Behance projects are long-scroll, so you have room for multiple mockup styles within one case study. Start with a hero shot, break up text sections with lifestyle mockups, and end with a multi-device showcase.

Personal website

On your own site, you control the background color. Match the mockup scene background to your site's palette for a seamless look. Export as WebP for fast loading and use lazy loading for mockups below the fold.

Common mistakes

  • Using the same template for every project — it makes your portfolio look monotonous. Vary angles, devices, and scene types.
  • Low-resolution exports — if the mockup looks soft when zoomed in, it signals carelessness. Always export at 2x minimum.
  • Mismatched devices — showing an iOS app on an Android phone frame (or vice versa) is a detail that design-savvy viewers will catch.
  • Overloading the composition — one strong mockup per section is better than five competing for attention.
  • Forgetting dark mode — if your app has a dark mode, showcase it. A device mockup with a dark UI on a light background creates a striking contrast.
A portfolio case study is a product demo.

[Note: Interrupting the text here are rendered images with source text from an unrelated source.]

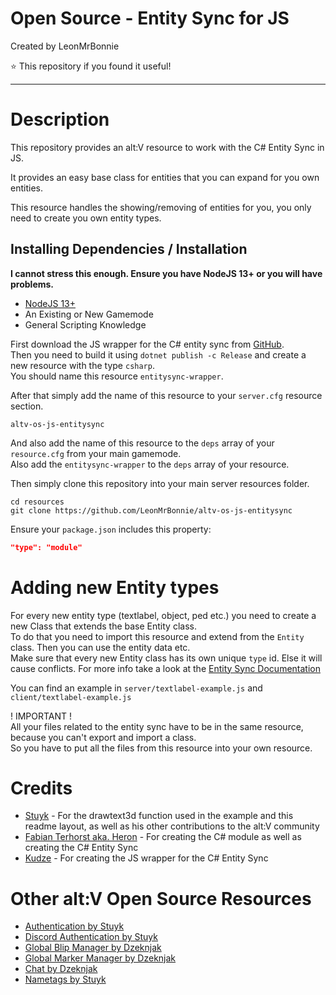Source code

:# Open Source - Entity Sync for JS

Created by LeonMrBonnie

⭐ This repository if you found it useful!

---

# Description

This repository provides an alt:V resource to work with the C# Entity Sync in JS.

It provides an easy base class for entities that you can expand for you own entities.

This resource handles the showing/removing of entities for you, you only need to create you own entity types.

## Installing Dependencies / Installation

**I cannot stress this enough. Ensure you have NodeJS 13+ or you will have problems.**

-   [NodeJS 13+](https://nodejs.org/en/download/current/)
-   An Existing or New Gamemode
-   General Scripting Knowledge

First download the JS wrapper for the C# entity sync from [GitHub](https://github.com/Kudze/altv-csharp-entity-sync-to-js-wrapper).<br>
Then you need to build it using `dotnet publish -c Release` and create a new resource with the type `csharp`.<br>
You should name this resource `entitysync-wrapper`.

After that simply add the name of this resource to your `server.cfg` resource section.

`altv-os-js-entitysync`

And also add the name of this resource to the `deps` array of your `resource.cfg` from your main gamemode.<br>
Also add the `entitysync-wrapper` to the `deps` array of your resource.

Then simply clone this repository into your main server resources folder.

```
cd resources
git clone https://github.com/LeonMrBonnie/altv-os-js-entitysync
```

Ensure your `package.json` includes this property:

```json
"type": "module"
```

# Adding new Entity types

For every new entity type (textlabel, object, ped etc.) you need to create a new Class that extends the base Entity class.<br>
To do that you need to import this resource and extend from the `Entity` class. Then you can use the entity data etc.<br>
Make sure that every new Entity class has its own unique `type` id. Else it will cause conflicts. For more info take a look at the [Entity Sync Documentation](https://fabianterhorst.github.io/coreclr-module/articles/entity-sync.html)

You can find an example in `server/textlabel-example.js` and `client/textlabel-example.js`

! IMPORTANT !<br>
All your files related to the entity sync have to be in the same resource, because you can't export and import a class.<br>
So you have to put all the files from this resource into your own resource.

# Credits

-   [Stuyk](https://github.com/Stuyk) - For the drawtext3d function used in the example and this readme layout, as well as his other contributions to the alt:V community
-   [Fabian Terhorst aka. Heron](https://github.com/fabianterhorst) - For creating the C# module as well as creating the C# Entity Sync
-   [Kudze](https://github.com/Kudze) - For creating the JS wrapper for the C# Entity Sync

# Other alt:V Open Source Resources

-   [Authentication by Stuyk](https://github.com/Stuyk/altv-os-auth)
-   [Discord Authentication by Stuyk](https://github.com/Stuyk/altv-discord-auth)
-   [Global Blip Manager by Dzeknjak](https://github.com/jovanivanovic/altv-os-global-blip-manager)
-   [Global Marker Manager by Dzeknjak](https://github.com/jovanivanovic/altv-os-global-marker-manager)
-   [Chat by Dzeknjak](https://github.com/jovanivanovic/altv-os-chat)
-   [Nametags by Stuyk](https://github.com/Stuyk/altv-os-nametags)
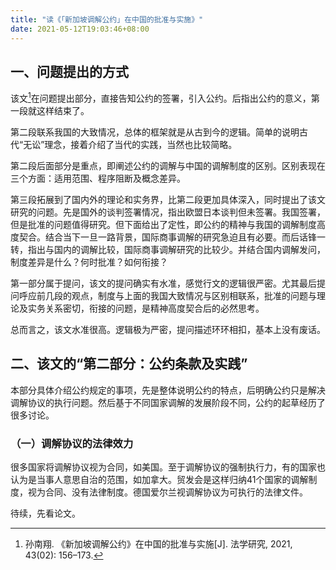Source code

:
 ```yaml
---
title: "读《「新加坡调解公约」在中国的批准与实施》"
date: 2021-05-12T19:03:46+08:00
---
```


## 一、问题提出的方式

该文[^1]在问题提出部分，直接告知公约的签署，引入公约。后指出公约的意义，第一段就这样结束了。

第二段联系我国的大致情况，总体的框架就是从古到今的逻辑。简单的说明古代“无讼”理念，接着介绍了当代的实践，当然也比较简略。

第二段后面部分是重点，即阐述公约的调解与中国的调解制度的区别。区别表现在三个方面：适用范围、程序阻断及概念差异。

第三段拓展到了国内外的理论和实务界，比第二段更加具体深入，同时提出了该文研究的问题。先是国外的谈判签署情况，指出欧盟日本谈判但未签署。我国签署，但是批准的问题值得研究。但下面给出了定性，即公约的精神与我国的调解制度高度契合。结合当下一旦一路背景，国际商事调解的研究急迫且有必要。而后话锋一转，指出与国内的调解比较，国际商事调解研究的比较少。并结合国内调解发问，制度差异是什么？何时批准？如何衔接？

第一部分属于提问，该文的提问确实有水准，感觉行文的逻辑很严密。尤其最后提问呼应前几段的观点，制度与上面的我国大致情况与区别相联系，批准的问题与理论及实务关系密切，衔接的问题，是精神高度契合后的必然思考。

总而言之，该文水准很高。逻辑极为严密，提问描述环环相扣，基本上没有废话。

## 二、该文的“第二部分：公约条款及实践”

本部分具体介绍公约规定的事项，先是整体说明公约的特点，后明确公约只是解决调解协议的执行问题。然后基于不同国家调解的发展阶段不同，公约的起草经历了很多讨论。

### （一）调解协议的法律效力

很多国家将调解协议视为合同，如美国。至于调解协议的强制执行力，有的国家也认为是当事人意思自治的范围，如加拿大。贸发会是这样归纳41个国家的调解制度，视为合同、没有法律制度。德国爱尔兰视调解协议为可执行的法律文件。

待续，先看论文。

[^1]:孙南翔. 《新加坡调解公约》在中国的批准与实施[J]. 法学研究, 2021, 43(02): 156–173.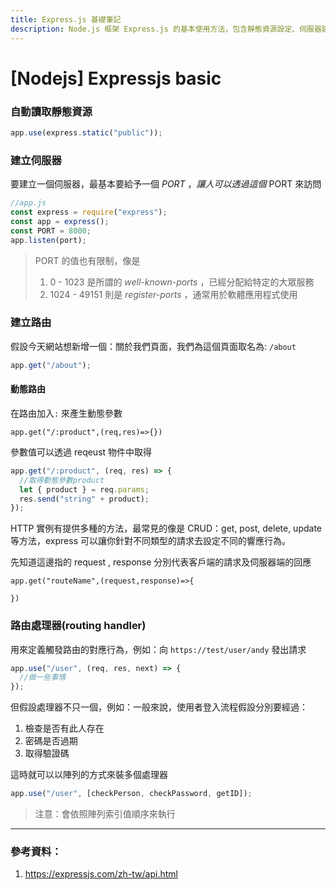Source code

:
 ```yaml
---
title: Express.js 基礎筆記
description: Node.js 框架 Express.js 的基本使用方法，包含靜態資源設定、伺服器建立、路由配置、動態參數以及路由處理器的完整教學
---
```


# [Nodejs] Expressjs basic


### 自動讀取靜態資源

```js
app.use(express.static("public"));
```


### 建立伺服器

要建立一個伺服器，最基本要給予一個 _PORT_ ，_讓人可以透過這個_ PORT 來訪問

```js
//app.js
const express = require("express");
const app = express();
const PORT = 8000;
app.listen(port);
```

> PORT 的值也有限制，像是
>
> 1.  0 - 1023 是所謂的 _well-known-ports_ ，已經分配給特定的大眾服務
> 2.  1024 - 49151 則是 _register-ports_ ，通常用於軟體應用程式使用

### 建立路由

假設今天網站想新增一個：關於我們頁面，我們為這個頁面取名為: `/about`

```js
app.get("/about");
```

#### 動態路由

在路由加入`:` 來產生動態參數

```javascript!
app.get("/:product",(req,res)=>{})
```

參數值可以透過 reqeust 物件中取得

```js
app.get("/:product", (req, res) => {
  //取得動態參數product
  let { product } = req.params;
  res.send("string" + product);
});
```

HTTP 實例有提供多種的方法，最常見的像是 CRUD：get, post, delete, update 等方法，express 可以讓你針對不同類型的請求去設定不同的響應行為。

先知道這邊指的 request , response 分別代表客戶端的請求及伺服器端的回應

```javascript!
app.get("routeName",(request,response)=>{

})
```

### 路由處理器(routing handler)

用來定義觸發路由的對應行為，例如：向 `https://test/user/andy` 發出請求

```js
app.use("/user", (req, res, next) => {
  //做一些事情
});
```

但假設處理器不只一個，例如：一般來說，使用者登入流程假設分別要經過：

1. 檢查是否有此人存在
2. 密碼是否過期
3. 取得驗證碼

這時就可以以陣列的方式來裝多個處理器

```js
app.use("/user", [checkPerson, checkPassword, getID]);
```

> 注意：會依照陣列索引值順序來執行

---

### 參考資料：

1. https://expressjs.com/zh-tw/api.html
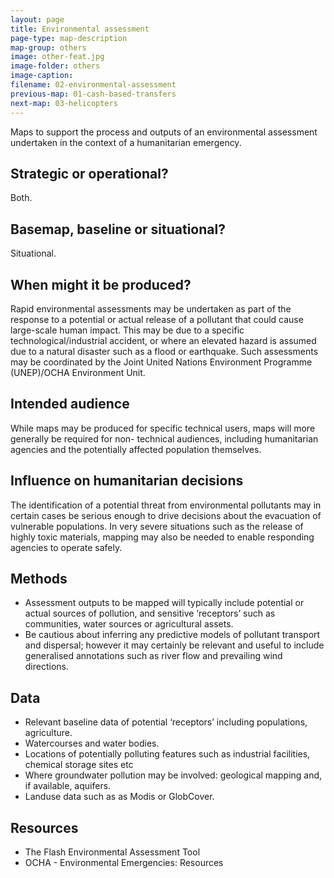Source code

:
 ```yaml
---
layout: page
title: Environmental assessment
page-type: map-description
map-group: others
image: other-feat.jpg
image-folder: others
image-caption: 
filename: 02-environmental-assessment
previous-map: 01-cash-based-transfers
next-map: 03-helicopters
---
```


Maps to support the process and outputs of an environmental assessment undertaken in the context of a humanitarian emergency.

## Strategic or operational?

Both.

## Basemap, baseline or situational?

Situational.

## When might it be produced?

Rapid environmental assessments may be undertaken as part of the response to a potential or actual release of a pollutant that could cause large-scale human impact. This may be due to a specific technological/industrial accident, or where an elevated hazard is assumed due to a natural disaster such as a flood or earthquake. Such assessments may be coordinated by the Joint United Nations Environment Programme \(UNEP\)/OCHA Environment Unit.

## Intended audience

While maps may be produced for specific technical users, maps will more generally be required for non- technical audiences, including humanitarian agencies and the potentially affected population themselves.

## Influence on humanitarian decisions

The identification of a potential threat from environmental pollutants may in certain cases be serious enough to drive decisions about the evacuation of vulnerable populations. In very severe situations such as the release of highly toxic materials, mapping may also be needed to enable responding agencies to operate safely.

## Methods

* Assessment outputs to be mapped will typically include potential or actual sources of pollution, and sensitive ‘receptors’ such as communities, water sources or agricultural assets.
* Be cautious about inferring any predictive models of pollutant transport and dispersal; however it may certainly be relevant and useful to include generalised annotations such as river flow and prevailing wind directions.

## Data

* Relevant baseline data of potential ‘receptors’ including populations, agriculture.
* Watercourses and water bodies.
* Locations of potentially polluting features such as industrial facilities, chemical storage sites etc
* Where groundwater pollution may be involved: geological mapping and, if available, aquifers.
* Landuse data such as as Modis or GlobCover.

## Resources

* The Flash Environmental Assessment Tool
* OCHA - Environmental Emergencies: Resources

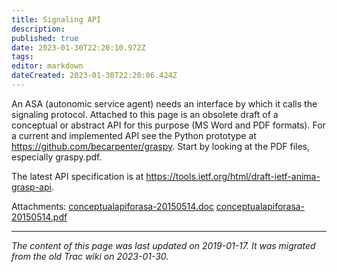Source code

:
 ```yaml
---
title: Signaling API
description: 
published: true
date: 2023-01-30T22:20:10.972Z
tags: 
editor: markdown
dateCreated: 2023-01-30T22:20:06.424Z
---
```


An ASA (autonomic service agent) needs an interface by which it calls the signaling protocol. Attached to this page is an obsolete draft of a conceptual or abstract API for this purpose (MS Word and PDF formats). For a current and implemented API see the Python prototype at https://github.com/becarpenter/graspy. Start by looking at the PDF files, especially graspy.pdf.

The latest API specification is at https://tools.ietf.org/html/draft-ietf-anima-grasp-api.

Attachments:
[conceptualapiforasa-20150514.doc](/conceptualapiforasa-20150514.doc)
[conceptualapiforasa-20150514.pdf](/conceptualapiforasa-20150514.pdf)
&nbsp;
&nbsp;
&nbsp;

---

*The content of this page was last updated on 2019-01-17. It was migrated from the old Trac wiki on 2023-01-30.*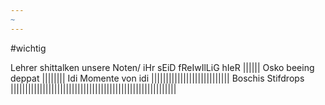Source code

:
 ```yaml
---
~
---
```

#wichtig

Lehrer shittalken unsere Noten/ iHr sEiD fReIwIlLiG hIeR
|||||| 
Osko beeing deppat
||||||||
Idi Momente von idi
|||||||||||||||||||||||||||
Boschis Stifdrops
|||||||||||||||||||||||||||||||||||||||||||||||||||||||||
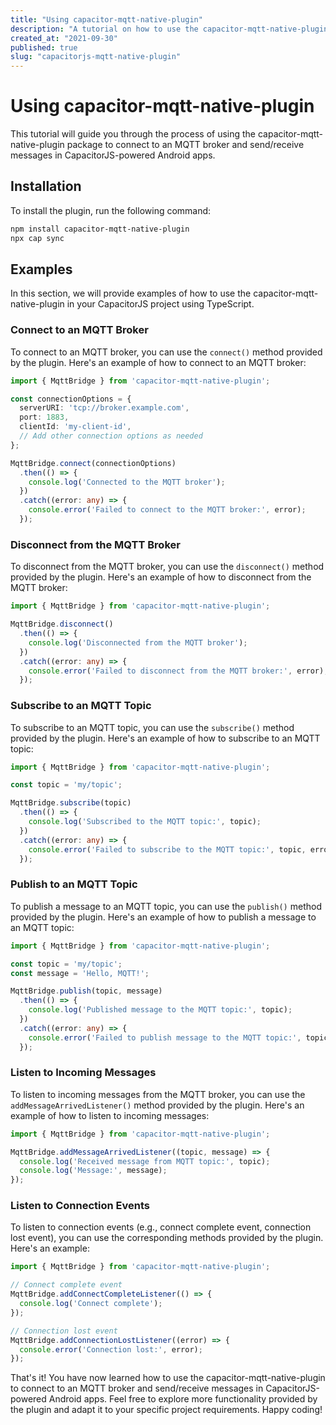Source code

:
```yaml
---
title: "Using capacitor-mqtt-native-plugin"
description: "A tutorial on how to use the capacitor-mqtt-native-plugin package to connect to an MQTT broker and send/receive messages in CapacitorJS-powered Android apps."
created_at: "2021-09-30"
published: true
slug: "capacitorjs-mqtt-native-plugin"
---
```


# Using capacitor-mqtt-native-plugin

This tutorial will guide you through the process of using the capacitor-mqtt-native-plugin package to connect to an MQTT broker and send/receive messages in CapacitorJS-powered Android apps.

## Installation

To install the plugin, run the following command:

```bash
npm install capacitor-mqtt-native-plugin
npx cap sync
```

## Examples

In this section, we will provide examples of how to use the capacitor-mqtt-native-plugin in your CapacitorJS project using TypeScript.

### Connect to an MQTT Broker

To connect to an MQTT broker, you can use the `connect()` method provided by the plugin. Here's an example of how to connect to an MQTT broker:

```typescript
import { MqttBridge } from 'capacitor-mqtt-native-plugin';

const connectionOptions = {
  serverURI: 'tcp://broker.example.com',
  port: 1883,
  clientId: 'my-client-id',
  // Add other connection options as needed
};

MqttBridge.connect(connectionOptions)
  .then(() => {
    console.log('Connected to the MQTT broker');
  })
  .catch((error: any) => {
    console.error('Failed to connect to the MQTT broker:', error);
  });
```

### Disconnect from the MQTT Broker

To disconnect from the MQTT broker, you can use the `disconnect()` method provided by the plugin. Here's an example of how to disconnect from the MQTT broker:

```typescript
import { MqttBridge } from 'capacitor-mqtt-native-plugin';

MqttBridge.disconnect()
  .then(() => {
    console.log('Disconnected from the MQTT broker');
  })
  .catch((error: any) => {
    console.error('Failed to disconnect from the MQTT broker:', error);
  });
```

### Subscribe to an MQTT Topic

To subscribe to an MQTT topic, you can use the `subscribe()` method provided by the plugin. Here's an example of how to subscribe to an MQTT topic:

```typescript
import { MqttBridge } from 'capacitor-mqtt-native-plugin';

const topic = 'my/topic';

MqttBridge.subscribe(topic)
  .then(() => {
    console.log('Subscribed to the MQTT topic:', topic);
  })
  .catch((error: any) => {
    console.error('Failed to subscribe to the MQTT topic:', topic, error);
  });
```

### Publish to an MQTT Topic

To publish a message to an MQTT topic, you can use the `publish()` method provided by the plugin. Here's an example of how to publish a message to an MQTT topic:

```typescript
import { MqttBridge } from 'capacitor-mqtt-native-plugin';

const topic = 'my/topic';
const message = 'Hello, MQTT!';

MqttBridge.publish(topic, message)
  .then(() => {
    console.log('Published message to the MQTT topic:', topic);
  })
  .catch((error: any) => {
    console.error('Failed to publish message to the MQTT topic:', topic, error);
  });
```

### Listen to Incoming Messages

To listen to incoming messages from the MQTT broker, you can use the `addMessageArrivedListener()` method provided by the plugin. Here's an example of how to listen to incoming messages:

```typescript
import { MqttBridge } from 'capacitor-mqtt-native-plugin';

MqttBridge.addMessageArrivedListener((topic, message) => {
  console.log('Received message from MQTT topic:', topic);
  console.log('Message:', message);
});
```

### Listen to Connection Events

To listen to connection events (e.g., connect complete event, connection lost event), you can use the corresponding methods provided by the plugin. Here's an example:

```typescript
import { MqttBridge } from 'capacitor-mqtt-native-plugin';

// Connect complete event
MqttBridge.addConnectCompleteListener(() => {
  console.log('Connect complete');
});

// Connection lost event
MqttBridge.addConnectionLostListener((error) => {
  console.error('Connection lost:', error);
});
```

That's it! You have now learned how to use the capacitor-mqtt-native-plugin to connect to an MQTT broker and send/receive messages in CapacitorJS-powered Android apps. Feel free to explore more functionality provided by the plugin and adapt it to your specific project requirements. Happy coding!
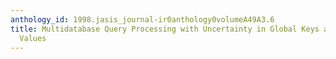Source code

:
 ```yaml
---
anthology_id: 1998.jasis_journal-ir0anthology0volumeA49A3.6
title: Multidatabase Query Processing with Uncertainty in Global Keys and Attribute
  Values
---
```

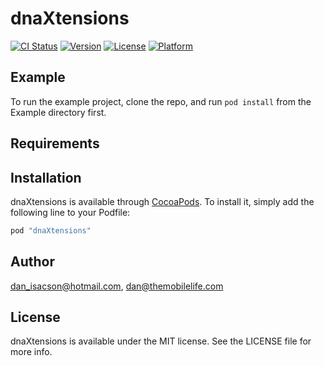 # dnaXtensions

[![CI Status](http://img.shields.io/travis/dan_isacson@hotmail.com/dnaXtensions.svg?style=flat)](https://travis-ci.org/dan_isacson@hotmail.com/dnaXtensions)
[![Version](https://img.shields.io/cocoapods/v/dnaXtensions.svg?style=flat)](http://cocoapods.org/pods/dnaXtensions)
[![License](https://img.shields.io/cocoapods/l/dnaXtensions.svg?style=flat)](http://cocoapods.org/pods/dnaXtensions)
[![Platform](https://img.shields.io/cocoapods/p/dnaXtensions.svg?style=flat)](http://cocoapods.org/pods/dnaXtensions)

## Example

To run the example project, clone the repo, and run `pod install` from the Example directory first.

## Requirements

## Installation

dnaXtensions is available through [CocoaPods](http://cocoapods.org). To install
it, simply add the following line to your Podfile:

```ruby
pod "dnaXtensions"
```

## Author

dan_isacson@hotmail.com, dan@themobilelife.com

## License

dnaXtensions is available under the MIT license. See the LICENSE file for more info.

The mockup is your hero image. If the hero doesn't hook them, they won't read the process section.
Tobias van Schneider · Designer and founder of Semplice
¶ FAQ
Do I need device mockups in my design portfolio?

Not strictly required, but strongly recommended. Device mockups transform flat screenshots into compelling visuals that help clients and hiring managers visualize the real product experience. 74% of hiring managers say presentation quality influences their decision as much as the work itself.

What mockup style works best for Dribbble?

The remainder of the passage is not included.